Noelle and I are deeply grateful for all of the heartfelt condolences, sympathy and support from everyone within the department and at the college over the passing of her father.

His public memory has been well noted in obituaries from the New York Times and the Los Angeles Times, and from his many students and colleagues at and   What I regret, however, is how nearly everything that has been written about him in the public media has focused almost entirely on his first book, published over fifty years ago.  The Death of God: The Culture of Our Post-Christian Era (1961) was undoubtedly a landmark work in cultural theology.  It gave the name to what would become a major theological movement, a movement that reached its cultural apogee with the Time magazine cover story “Is God Dead?”  from 1966.

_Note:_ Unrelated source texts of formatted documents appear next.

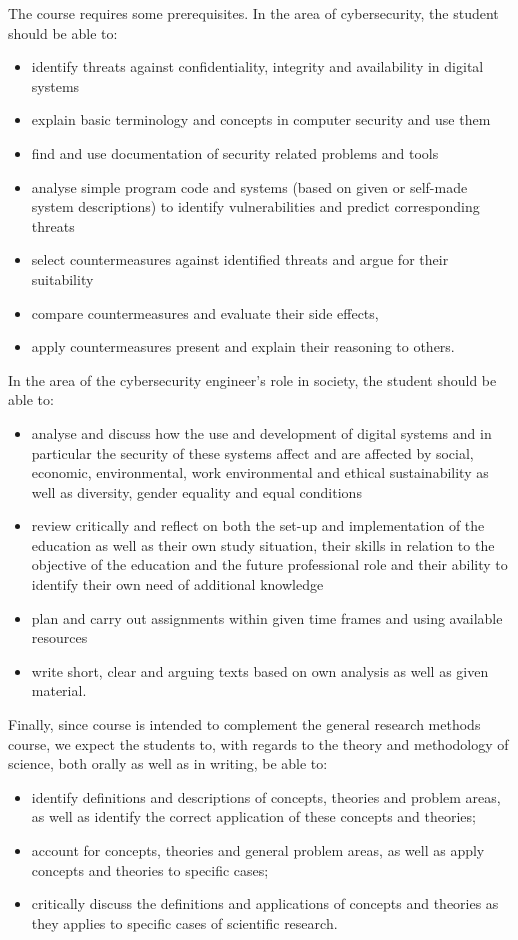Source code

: The course requires some prerequisites.
In the area of cybersecurity, the student should be able to:
\begin{itemize}
  \item identify threats against confidentiality, integrity and availability in 
    digital systems
  \item explain basic terminology and concepts in computer security and use 
    them
  \item find and use documentation of security related problems and tools
  \item analyse simple program code and systems (based on given or self-made 
    system descriptions) to identify vulnerabilities and predict corresponding 
    threats
  \item select countermeasures against identified threats and argue for their 
    suitability
  \item compare countermeasures and evaluate their side effects,
  \item apply countermeasures present and explain their reasoning to others.
\end{itemize}

In the area of the cybersecurity engineer's role in society, the student should 
be able to:
\begin{itemize}
  \item analyse and discuss how the use and development of digital systems and 
    in particular the security of these systems affect and are affected by 
    social, economic, environmental, work environmental and ethical 
    sustainability as well as diversity, gender equality and equal conditions
  \item review critically and reflect on both the set-up and implementation of 
    the education as well as their own study situation, their skills in 
    relation to the objective of the education and the future professional role 
    and their ability to identify their own need of additional knowledge
  \item plan and carry out assignments within given time frames and using 
    available resources
  \item write short, clear and arguing texts based on own analysis as well as 
    given material.
\end{itemize}

Finally, since course is intended to complement the general research methods 
course, we expect the students to, with regards to the theory and  methodology 
of science, both orally as well as in writing, be able to:
\begin{itemize}
  \item identify definitions and descriptions of concepts, theories and problem 
    areas, as well as identify the correct application of these concepts and 
    theories;
  \item account for concepts, theories and general problem areas, as well as 
    apply concepts and theories to specific cases;
  \item critically discuss the definitions and applications of concepts and 
    theories as they applies to specific cases of scientific research.
\end{itemize}


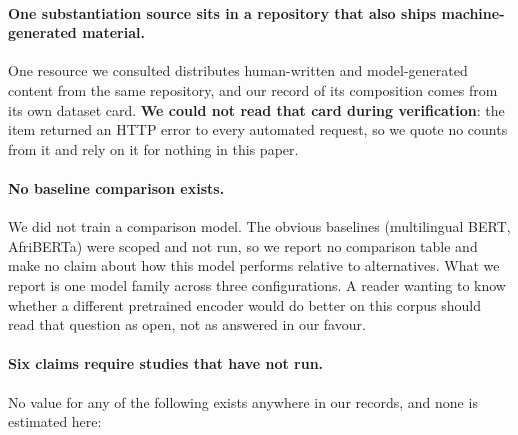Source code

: \paragraph{One substantiation source sits in a repository that also ships
machine-generated material.} One resource we consulted distributes human-written
and model-generated content from the same repository, and our record of its
composition comes from its own dataset card. \textbf{We could not read that card
during verification}: the item returned an HTTP error to every automated
request, so we quote no counts from it and rely on it for nothing in this
paper.

\paragraph{No baseline comparison exists.} We did not train a comparison
model. The obvious baselines (multilingual BERT, AfriBERTa) were scoped
and not run, so we report no comparison table and make no claim about how this
model performs relative to alternatives. What we report is one model family
across three configurations. A reader wanting to know whether a different
pretrained encoder would do better on this corpus should read that question as
open, not as answered in our favour.

\paragraph{Six claims require studies that have not run.} No value for any of
the following exists anywhere in our records, and none is estimated here:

While this first book might have secured Gabriel Vahanian’s legacy, it should not be allowed to define a theological and academic career that spanned over half a century.  Shortly after The Death of God, for instance, Vahanian published Wait Without Idols (1964), an exploratory work in literary criticism that helped to establish the subdiscipline of Religion and Literature within the academic field of Religious Studies.  It was in that book where Vahanian’s lifelong preoccupation with secular culture first came to the fore.  It modeled a new kind of theology cognizant of the displaced centrality of religion within contemporary culture.  In it, he turned to novelists such as Melville, Faulkner, Dostoyevsky and Kafka, and poets such as Eliot, Auden, and Perse in order to mine the depths of our spiritual condition.  In so doing he proved the point that for contemporary theological thinking to be relevant, it could not confine itself within the walls of the church, but must be engaged with this world, our one and only world.  Now, some fifty years later, this once radical and iconoclastic claim has become commonplace.   As Vahanian wrote then, “Today’s iconoclast may be tomorrow’s saint.  And tomorrow’s religion may be today’s atheism.”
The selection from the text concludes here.